##### Exercise inputs #####
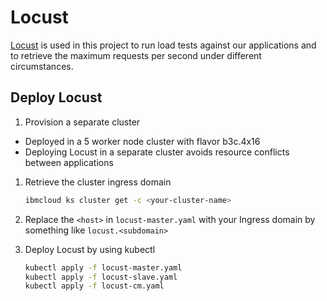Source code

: # Locust

[Locust](https://locust.io/) is used in this project to run load tests against our applications and to retrieve the maximum requests per second under different circumstances. 

## Deploy Locust

1. Provision a separate cluster

- Deployed in a 5 worker node cluster with flavor b3c.4x16
- Deploying Locust in a separate cluster avoids resource conflicts between applications

1. Retrieve the cluster ingress domain

    ```sh
    ibmcloud ks cluster get -c <your-cluster-name>
    ```

1. Replace the `<host>` in `locust-master.yaml` with your Ingress domain by something like `locust.<subdomain>`

1. Deploy Locust by using kubectl

    ```sh
    kubectl apply -f locust-master.yaml
    kubectl apply -f locust-slave.yaml
    kubectl apply -f locust-cm.yaml
    ```
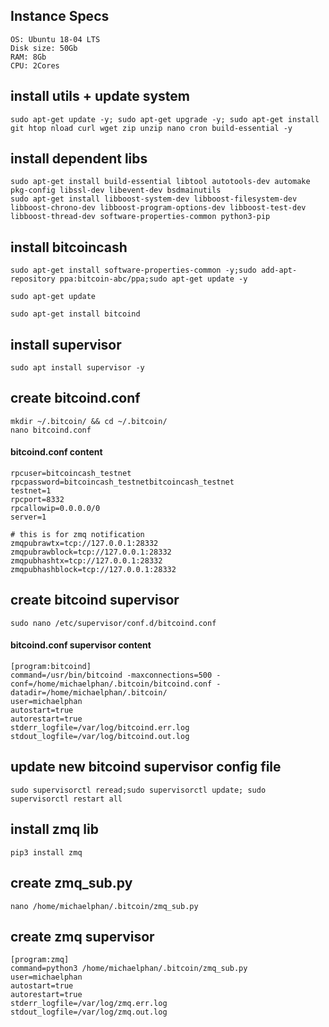 ## Instance Specs
```
OS: Ubuntu 18-04 LTS
Disk size: 50Gb
RAM: 8Gb
CPU: 2Cores
```
## install utils + update system

```
sudo apt-get update -y; sudo apt-get upgrade -y; sudo apt-get install git htop nload curl wget zip unzip nano cron build-essential -y
```

## install dependent libs

```
sudo apt-get install build-essential libtool autotools-dev automake pkg-config libssl-dev libevent-dev bsdmainutils
sudo apt-get install libboost-system-dev libboost-filesystem-dev libboost-chrono-dev libboost-program-options-dev libboost-test-dev libboost-thread-dev software-properties-common python3-pip
```

## install bitcoincash

```
sudo apt-get install software-properties-common -y;sudo add-apt-repository ppa:bitcoin-abc/ppa;sudo apt-get update -y

sudo apt-get update

sudo apt-get install bitcoind
```

## install supervisor

```
sudo apt install supervisor -y
```

## create bitcoind.conf

```
mkdir ~/.bitcoin/ && cd ~/.bitcoin/
nano bitcoind.conf
```

#### bitcoind.conf content
```
rpcuser=bitcoincash_testnet
rpcpassword=bitcoincash_testnetbitcoincash_testnet
testnet=1
rpcport=8332
rpcallowip=0.0.0.0/0
server=1

# this is for zmq notification
zmqpubrawtx=tcp://127.0.0.1:28332
zmqpubrawblock=tcp://127.0.0.1:28332
zmqpubhashtx=tcp://127.0.0.1:28332
zmqpubhashblock=tcp://127.0.0.1:28332
```

## create bitcoind supervisor

```
sudo nano /etc/supervisor/conf.d/bitcoind.conf
```

#### bitcoind.conf supervisor content
```
[program:bitcoind]
command=/usr/bin/bitcoind -maxconnections=500 -conf=/home/michaelphan/.bitcoin/bitcoind.conf -datadir=/home/michaelphan/.bitcoin/
user=michaelphan
autostart=true
autorestart=true
stderr_logfile=/var/log/bitcoind.err.log
stdout_logfile=/var/log/bitcoind.out.log
```

## update new bitcoind supervisor config file
```
sudo supervisorctl reread;sudo supervisorctl update; sudo supervisorctl restart all
```
## install zmq lib
```
pip3 install zmq
```
## create zmq_sub.py
```
nano /home/michaelphan/.bitcoin/zmq_sub.py
```
## create zmq supervisor

```
[program:zmq]
command=python3 /home/michaelphan/.bitcoin/zmq_sub.py
user=michaelphan
autostart=true
autorestart=true
stderr_logfile=/var/log/zmq.err.log
stdout_logfile=/var/log/zmq.out.log
```


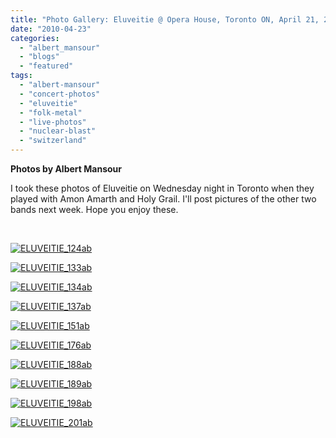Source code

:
 ```yaml
---
title: "Photo Gallery: Eluveitie @ Opera House, Toronto ON, April 21, 2010"
date: "2010-04-23"
categories: 
  - "albert_mansour"
  - "blogs"
  - "featured"
tags: 
  - "albert-mansour"
  - "concert-photos"
  - "eluveitie"
  - "folk-metal"
  - "live-photos"
  - "nuclear-blast"
  - "switzerland"
---
```


**Photos by Albert Mansour**

I took these photos of Eluveitie on Wednesday night in Toronto when they played with Amon Amarth and Holy Grail. I'll post pictures of the other two bands next week. Hope you enjoy these.

 

[![ELUVEITIE_124ab](http://www.hellbound.ca/wp-content/uploads/2010/04/ELUVEITIE_124ab.jpg "ELUVEITIE_124ab")](http://www.hellbound.ca/wp-content/uploads/2010/04/ELUVEITIE_124ab.jpg) 

[![ELUVEITIE_133ab](http://www.hellbound.ca/wp-content/uploads/2010/04/ELUVEITIE_133ab.jpg "ELUVEITIE_133ab")](http://www.hellbound.ca/wp-content/uploads/2010/04/ELUVEITIE_133ab.jpg)

[![ELUVEITIE_134ab](http://www.hellbound.ca/wp-content/uploads/2010/04/ELUVEITIE_134ab.jpg "ELUVEITIE_134ab")](http://www.hellbound.ca/wp-content/uploads/2010/04/ELUVEITIE_134ab.jpg)

[![ELUVEITIE_137ab](http://www.hellbound.ca/wp-content/uploads/2010/04/ELUVEITIE_137ab.jpg "ELUVEITIE_137ab")](http://www.hellbound.ca/wp-content/uploads/2010/04/ELUVEITIE_137ab.jpg)

[![ELUVEITIE_151ab](http://www.hellbound.ca/wp-content/uploads/2010/04/ELUVEITIE_151ab.jpg "ELUVEITIE_151ab")](http://www.hellbound.ca/wp-content/uploads/2010/04/ELUVEITIE_151ab.jpg)

[![ELUVEITIE_176ab](http://www.hellbound.ca/wp-content/uploads/2010/04/ELUVEITIE_176ab.jpg "ELUVEITIE_176ab")](http://www.hellbound.ca/wp-content/uploads/2010/04/ELUVEITIE_176ab.jpg)

[![ELUVEITIE_188ab](http://www.hellbound.ca/wp-content/uploads/2010/04/ELUVEITIE_188ab.jpg "ELUVEITIE_188ab")](http://www.hellbound.ca/wp-content/uploads/2010/04/ELUVEITIE_188ab.jpg)

[![ELUVEITIE_189ab](http://www.hellbound.ca/wp-content/uploads/2010/04/ELUVEITIE_189ab.jpg "ELUVEITIE_189ab")](http://www.hellbound.ca/wp-content/uploads/2010/04/ELUVEITIE_189ab.jpg)

[![ELUVEITIE_198ab](http://www.hellbound.ca/wp-content/uploads/2010/04/ELUVEITIE_198ab.jpg "ELUVEITIE_198ab")](http://www.hellbound.ca/wp-content/uploads/2010/04/ELUVEITIE_198ab.jpg)

[![ELUVEITIE_201ab](http://www.hellbound.ca/wp-content/uploads/2010/04/ELUVEITIE_201ab.jpg "ELUVEITIE_201ab")](http://www.hellbound.ca/wp-content/uploads/2010/04/ELUVEITIE_201ab.jpg)
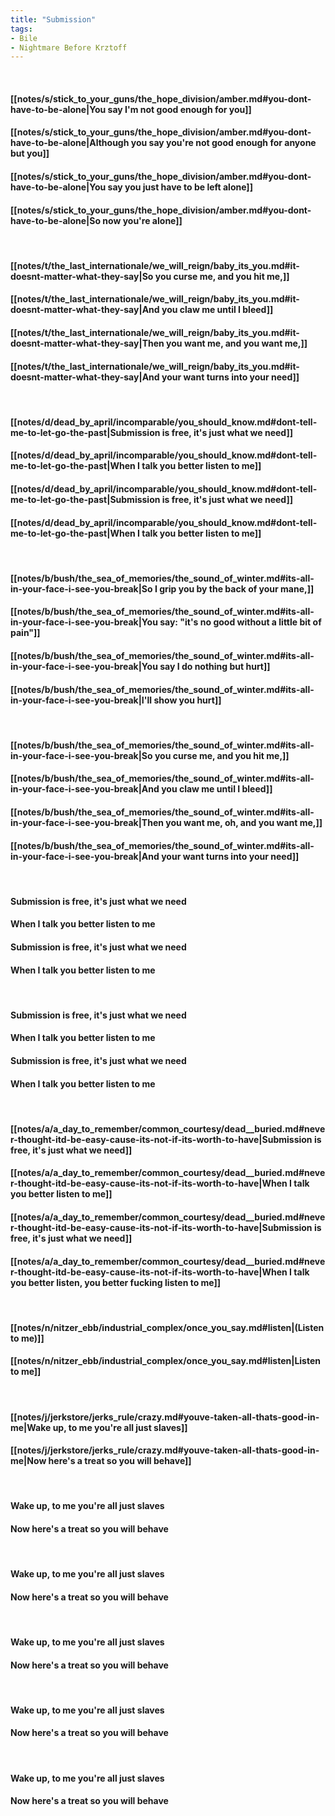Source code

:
 ```yaml
---
title: "Submission"
tags:
- Bile
- Nightmare Before Krztoff
---
```

&nbsp;
#### [[notes/s/stick_to_your_guns/the_hope_division/amber.md#you-dont-have-to-be-alone|You say I'm not good enough for you]]
#### [[notes/s/stick_to_your_guns/the_hope_division/amber.md#you-dont-have-to-be-alone|Although you say you're not good enough for anyone but you]]
#### [[notes/s/stick_to_your_guns/the_hope_division/amber.md#you-dont-have-to-be-alone|You say you just have to be left alone]]
#### [[notes/s/stick_to_your_guns/the_hope_division/amber.md#you-dont-have-to-be-alone|So now you're alone]]
&nbsp;
#### [[notes/t/the_last_internationale/we_will_reign/baby_its_you.md#it-doesnt-matter-what-they-say|So you curse me, and you hit me,]]
#### [[notes/t/the_last_internationale/we_will_reign/baby_its_you.md#it-doesnt-matter-what-they-say|And you claw me until I bleed]]
#### [[notes/t/the_last_internationale/we_will_reign/baby_its_you.md#it-doesnt-matter-what-they-say|Then you want me, and you want me,]]
#### [[notes/t/the_last_internationale/we_will_reign/baby_its_you.md#it-doesnt-matter-what-they-say|And your want turns into your need]]
&nbsp;
#### [[notes/d/dead_by_april/incomparable/you_should_know.md#dont-tell-me-to-let-go-the-past|Submission is free, it's just what we need]]
#### [[notes/d/dead_by_april/incomparable/you_should_know.md#dont-tell-me-to-let-go-the-past|When I talk you better listen to me]]
#### [[notes/d/dead_by_april/incomparable/you_should_know.md#dont-tell-me-to-let-go-the-past|Submission is free, it's just what we need]]
#### [[notes/d/dead_by_april/incomparable/you_should_know.md#dont-tell-me-to-let-go-the-past|When I talk you better listen to me]]
&nbsp;
#### [[notes/b/bush/the_sea_of_memories/the_sound_of_winter.md#its-all-in-your-face-i-see-you-break|So I grip you by the back of your mane,]]
#### [[notes/b/bush/the_sea_of_memories/the_sound_of_winter.md#its-all-in-your-face-i-see-you-break|You say: "it's no good without a little bit of pain"]]
#### [[notes/b/bush/the_sea_of_memories/the_sound_of_winter.md#its-all-in-your-face-i-see-you-break|You say I do nothing but hurt]]
#### [[notes/b/bush/the_sea_of_memories/the_sound_of_winter.md#its-all-in-your-face-i-see-you-break|I'll show you hurt]]
&nbsp;
#### [[notes/b/bush/the_sea_of_memories/the_sound_of_winter.md#its-all-in-your-face-i-see-you-break|So you curse me, and you hit me,]]
#### [[notes/b/bush/the_sea_of_memories/the_sound_of_winter.md#its-all-in-your-face-i-see-you-break|And you claw me until I bleed]]
#### [[notes/b/bush/the_sea_of_memories/the_sound_of_winter.md#its-all-in-your-face-i-see-you-break|Then you want me, oh, and you want me,]]
#### [[notes/b/bush/the_sea_of_memories/the_sound_of_winter.md#its-all-in-your-face-i-see-you-break|And your want turns into your need]]
&nbsp;
#### Submission is free, it's just what we need
#### When I talk you better listen to me
#### Submission is free, it's just what we need
#### When I talk you better listen to me
&nbsp;
#### Submission is free, it's just what we need
#### When I talk you better listen to me
#### Submission is free, it's just what we need
#### When I talk you better listen to me
&nbsp;
#### [[notes/a/a_day_to_remember/common_courtesy/dead__buried.md#never-thought-itd-be-easy-cause-its-not-if-its-worth-to-have|Submission is free, it's just what we need]]
#### [[notes/a/a_day_to_remember/common_courtesy/dead__buried.md#never-thought-itd-be-easy-cause-its-not-if-its-worth-to-have|When I talk you better listen to me]]
#### [[notes/a/a_day_to_remember/common_courtesy/dead__buried.md#never-thought-itd-be-easy-cause-its-not-if-its-worth-to-have|Submission is free, it's just what we need]]
#### [[notes/a/a_day_to_remember/common_courtesy/dead__buried.md#never-thought-itd-be-easy-cause-its-not-if-its-worth-to-have|When I talk you better listen, you better fucking listen to me]]
&nbsp;
#### [[notes/n/nitzer_ebb/industrial_complex/once_you_say.md#listen|(Listen to me)]]
#### [[notes/n/nitzer_ebb/industrial_complex/once_you_say.md#listen|Listen to me]]
&nbsp;
#### [[notes/j/jerkstore/jerks_rule/crazy.md#youve-taken-all-thats-good-in-me|Wake up, to me you're all just slaves]]
#### [[notes/j/jerkstore/jerks_rule/crazy.md#youve-taken-all-thats-good-in-me|Now here's a treat so you will behave]]
&nbsp;
#### Wake up, to me you're all just slaves
#### Now here's a treat so you will behave
&nbsp;
#### Wake up, to me you're all just slaves
#### Now here's a treat so you will behave
&nbsp;
#### Wake up, to me you're all just slaves
#### Now here's a treat so you will behave
&nbsp;
#### Wake up, to me you're all just slaves
#### Now here's a treat so you will behave
&nbsp;
#### Wake up, to me you're all just slaves
#### Now here's a treat so you will behave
#####
__What you need to do__: Filter the data above down to lines with the word "config", and copy them.

__Answer space__:
sudo apt-get install build-essential libtool autotools-dev automake pkg-config libssl-dev libevent-dev bsdmainutils
## update new bitcoind supervisor config file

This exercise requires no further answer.